WORK REQUEST: Return each line of the entries that mentions the word "maps".

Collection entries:
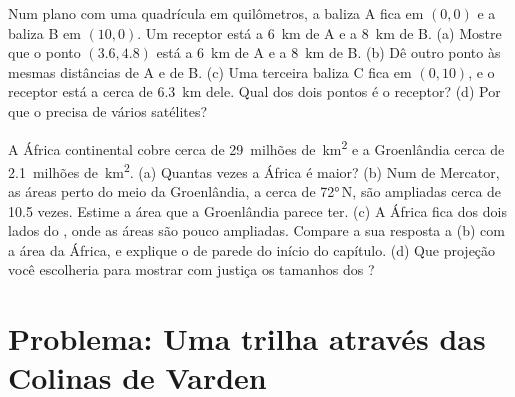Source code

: \begin{exercise}[$\star\star\star$]\label{exo:g9:maps-of-the-earth:11}
Num  plano com uma quadrícula em quilômetros, a baliza A fica em
$(0, 0)$ e a baliza B em $(10, 0)$. Um receptor está a \qty{6}{km} de A e a
\qty{8}{km} de B. (a) Mostre que o ponto $(3.6, 4.8)$ está a \qty{6}{km}
de A e a \qty{8}{km} de B. (b) Dê outro ponto às mesmas distâncias de A e
de B. (c) Uma terceira baliza C fica em $(0, 10)$, e o receptor está a cerca
de \qty{6.3}{km} dele. Qual dos dois pontos é o receptor? (d) Por que o
 precisa de vários satélites?
\end{exercise}

\begin{exercise}[$\star\star\star$]\label{exo:g9:maps-of-the-earth:12}
A África continental cobre cerca de 29~milhões de~\unit{km^2} e a
Groenlândia cerca de 2.1~milhões de~\unit{km^2}. (a) Quantas vezes a
África é maior? (b) Num  de Mercator, as áreas perto do meio da
Groenlândia, a cerca de \ang{72}\,N, são ampliadas cerca de 10.5 vezes.
Estime a área que a Groenlândia parece ter. (c) A África fica dos dois
lados do , onde as áreas são pouco ampliadas. Compare a sua
resposta a (b) com a área da África, e explique o  de parede do
início do capítulo. (d) Que projeção você escolheria para mostrar com
justiça os tamanhos dos ?
\end{exercise}

\section{Problema: Uma trilha através das Colinas de Varden}

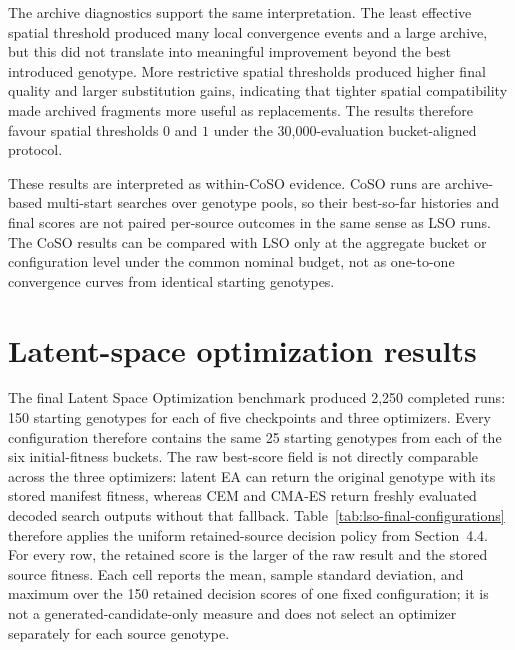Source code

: 
The archive diagnostics support the same interpretation. The least effective spatial threshold produced many local convergence events and a large archive, but this did not translate into meaningful improvement beyond the best introduced genotype. More restrictive spatial thresholds produced higher final quality and larger substitution gains, indicating that tighter spatial compatibility made archived fragments more useful as replacements. The results therefore favour spatial thresholds \(0\) and \(1\) under the 30,000-evaluation bucket-aligned protocol.


These results are interpreted as within-CoSO evidence. CoSO runs are archive-based multi-start searches over genotype pools, so their best-so-far histories and final scores are not paired per-source outcomes in the same sense as LSO runs. The CoSO results can be compared with LSO only at the aggregate bucket or configuration level under the common nominal budget, not as one-to-one convergence curves from identical starting genotypes.



\section{Latent-space optimization results}
\label{sec:Latent-space optimization results}

The final Latent Space Optimization benchmark produced 2,250 completed runs: 150 starting genotypes for each of five checkpoints and three optimizers. Every configuration therefore contains the same 25 starting genotypes from each of the six initial-fitness buckets. The raw best-score field is not directly comparable across the three optimizers: latent EA can return the original genotype with its stored manifest fitness, whereas CEM and CMA-ES return freshly evaluated decoded search outputs without that fallback. Table~\ref{tab:lso-final-configurations} therefore applies the uniform retained-source decision policy from Section~4.4. For every row, the retained score is the larger of the raw result and the stored source fitness. Each cell reports the mean, sample standard deviation, and maximum over the 150 retained decision scores of one fixed configuration; it is not a generated-candidate-only measure and does not select an optimizer separately for each source genotype.

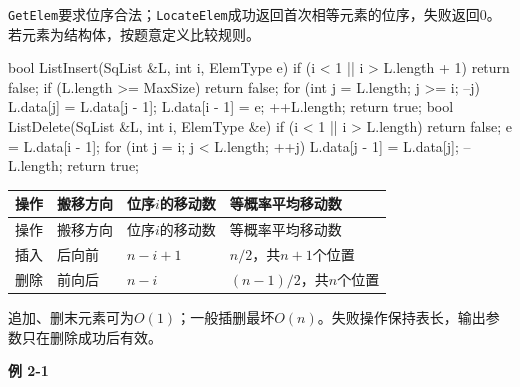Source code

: \texttt{GetElem}要求位序合法；\texttt{LocateElem}成功返回首次相等元素的位序，失败返回0。若元素为结构体，按题意定义比较规则。

\par\smallskip\noindent\begin{minipage}{\linewidth}
\begin{codeblock}[language={C++}]
bool ListInsert(SqList &L, int i, ElemType e) {
    if (i < 1 || i > L.length + 1) return false;
    if (L.length >= MaxSize) return false;
    for (int j = L.length; j >= i; --j)
        L.data[j] = L.data[j - 1];
    L.data[i - 1] = e;
    ++L.length;
    return true;
}
bool ListDelete(SqList &L, int i, ElemType &e) {
    if (i < 1 || i > L.length) return false;
    e = L.data[i - 1];
    for (int j = i; j < L.length; ++j)
        L.data[j - 1] = L.data[j];
    --L.length;
    return true;
}
\end{codeblock}
\end{minipage}\par\smallskip

\par\smallskip
{\fontsize{9.3}{12}\selectfont\setlength{\tabcolsep}{2.5pt}\setlength{\LTleft}{0pt}\setlength{\LTright}{0pt}
\begin{longtable}{@{}>{\raggedright\arraybackslash}p{}>{\raggedright\arraybackslash}p{}>{\raggedright\arraybackslash}p{}>{\raggedright\arraybackslash}p{}@{}}
\toprule
操作 & 搬移方向 & 位序\(i\)的移动数 & 等概率平均移动数 \\

\midrule\endfirsthead\toprule
操作 & 搬移方向 & 位序\(i\)的移动数 & 等概率平均移动数 \\

\midrule\endhead\bottomrule\endfoot
插入 & 后向前 & \(n-i+1\) & \(n/2\)，共\(n+1\)个位置 \\

删除 & 前向后 & \(n-i\) & \((n-1)/2\)，共\(n\)个位置 \\

\end{longtable}}
\par\smallskip

追加、删末元素可为\(O(1)\)；一般插删最坏\(O(n)\)。失败操作保持表长，输出参数只在删除成功后有效。

\par\medskip{}\noindent\hypertarget{DS02-E01}{}\label{DS02-E01}\textbf{例 2-1}\par\nobreak\smallskip

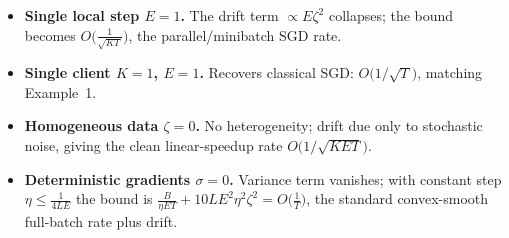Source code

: \documentclass[11pt]{article}
\begin{document}
\begin{itemize}
  \item \textbf{Single local step $E=1$.}
  The drift term $\propto E\zeta^2$ collapses; the bound becomes
  $O\!\big(\frac{1}{\sqrt{KT}}\big)$, the parallel/minibatch SGD rate.
  \item \textbf{Single client $K=1$, $E=1$.}
  Recovers classical SGD: $O\!\big(1/\sqrt{T}\big)$, matching Example~1.
  \item \textbf{Homogeneous data $\zeta = 0$.}
  No heterogeneity; drift due only to stochastic noise, giving the clean
  linear-speedup rate $O\!\big(1/\sqrt{KET}\big)$.
  \item \textbf{Deterministic gradients $\sigma = 0$.}
  Variance term vanishes; with constant step $\eta\le\frac{1}{4LE}$ the bound is
  $\frac{B}{\eta E T} + 10LE^2\eta^2\zeta^2 = O\!\big(\frac{1}{T}\big)$,
  the standard convex-smooth full-batch rate plus drift.
\end{itemize}
\end{document}
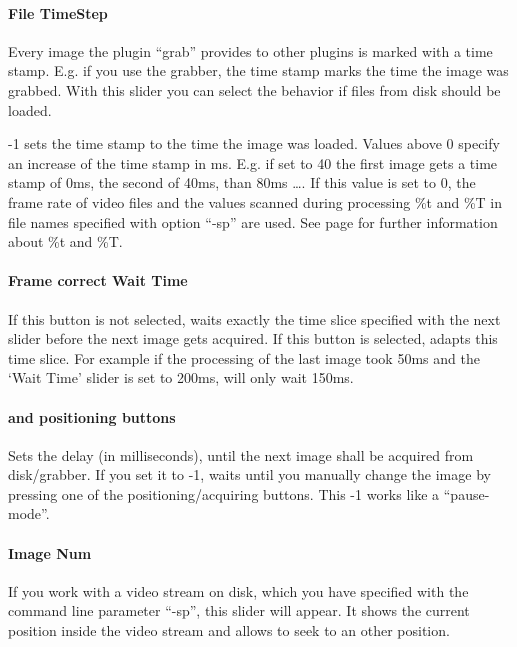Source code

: \paragraph{File TimeStep}
Every image the plugin ``grab'' provides to other plugins is marked
with a time stamp. E.g. if you use the grabber, the time stamp marks
the time the image was grabbed. With this slider you can select the
behavior if files from disk should be loaded.

-1 sets the time stamp to the time the image was loaded. Values
above 0 specify an increase of the time stamp in ms. E.g. if set to
40 the first image gets a time stamp of 0ms, the second of 40ms,
than 80ms \ldots . If this value is set to 0, the frame rate of
video files and the values scanned during processing \%t and \%T in
file names specified with option ``-sp'' are used. See page
 for further information about \%t and
\%T.

\paragraph{Frame correct Wait Time\label{para:waitTimeFrame}}
If this button is not selected, \icewing{} waits exactly the time
slice specified with the next slider before the next image gets
acquired. If this button is selected, \icewing{} adapts this time
slice. For example if the processing of the last image took 50ms
and the `Wait Time' slider is set to 200ms, \icewing{} will only
wait 150ms.

\paragraph{ and positioning buttons\label{para:waitTime}}
Sets the delay (in milliseconds), until the next image shall be
acquired from disk/grabber. If you set it to -1, \icewing{} waits
until you manually change the image by pressing one of the
positioning/acquiring buttons. This -1 works like a ``pause-mode''.

\paragraph{Image Num}
\label{page:gui_image_num}
If you work with a video stream on disk, which you have specified
with the command line parameter ``-sp'', this slider will appear. It
shows the current position inside the video stream and allows to
seek to an other position.


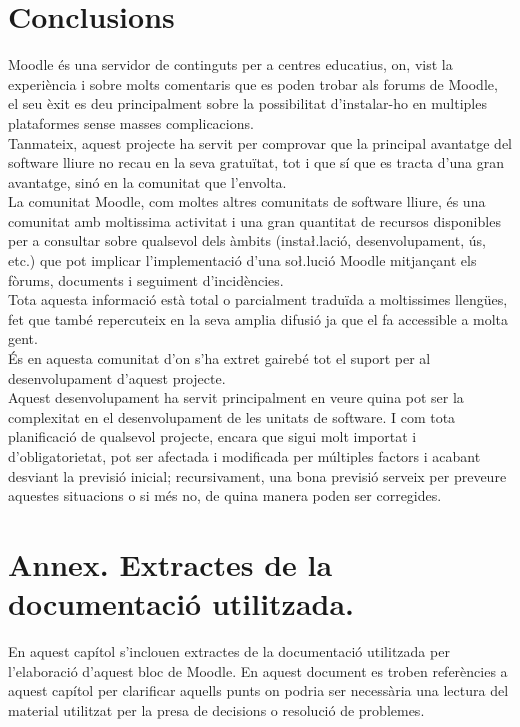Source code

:\documentclass[a4paper]{report}  %
\begin{document}
\chapter{Conclusions}
Moodle és una servidor de continguts per a centres educatius, on, vist la experiència i sobre molts comentaris que es poden trobar als forums de Moodle, el seu èxit es deu principalment sobre la possibilitat d'instalar-ho en multiples plataformes sense masses complicacions.\\ 
Tanmateix, aquest projecte ha servit per comprovar que la principal avantatge del software lliure no recau en la seva gratuïtat, tot i que sí que es tracta d'una gran avantatge, sinó en la comunitat que l'envolta.\\
La comunitat Moodle, com moltes altres comunitats de software lliure, és una comunitat amb moltissima activitat i una gran quantitat de recursos disponibles per a consultar sobre qualsevol dels àmbits (insta\l.lació, desenvolupament, ús, etc.) que pot implicar l'implementació d'una so\l.lució Moodle mitjançant els fòrums, documents i seguiment d'incidències. \\
Tota aquesta informació està total o parcialment traduïda a moltissimes llengües, fet que també repercuteix en la seva amplia difusió ja que el fa accessible a molta gent.\\
És en aquesta comunitat d'on s'ha extret gairebé tot el suport per al desenvolupament d'aquest projecte.\\
Aquest desenvolupament ha servit principalment en veure quina pot ser la complexitat en el desenvolupament de les unitats de software. I com tota planificació de qualsevol projecte, encara que sigui molt importat i d'obligatorietat, pot ser afectada i modificada per múltiples factors i acabant desviant la previsió inicial; recursivament, una bona previsió serveix per preveure aquestes situacions o si més no, de quina manera poden ser corregides. 

\chapter{Annex. Extractes de la documentació utilitzada.}
En aquest capítol s'inclouen extractes de la documentació utilitzada per l'elaboració d'aquest bloc de Moodle. En aquest document es troben referències a aquest capítol per clarificar aquells punts on podria ser necessària una lectura del material utilitzat per la presa de decisions o resolució de problemes.
\end{document}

THE COMPLETED TASK:
: \begin{exercise}[$\star\star\star$]\label{exo:g9:maps-of-the-earth:11}
\begin{exercise}[$\star\star\star$]\label{exo:g9:maps-of-the-earth:12}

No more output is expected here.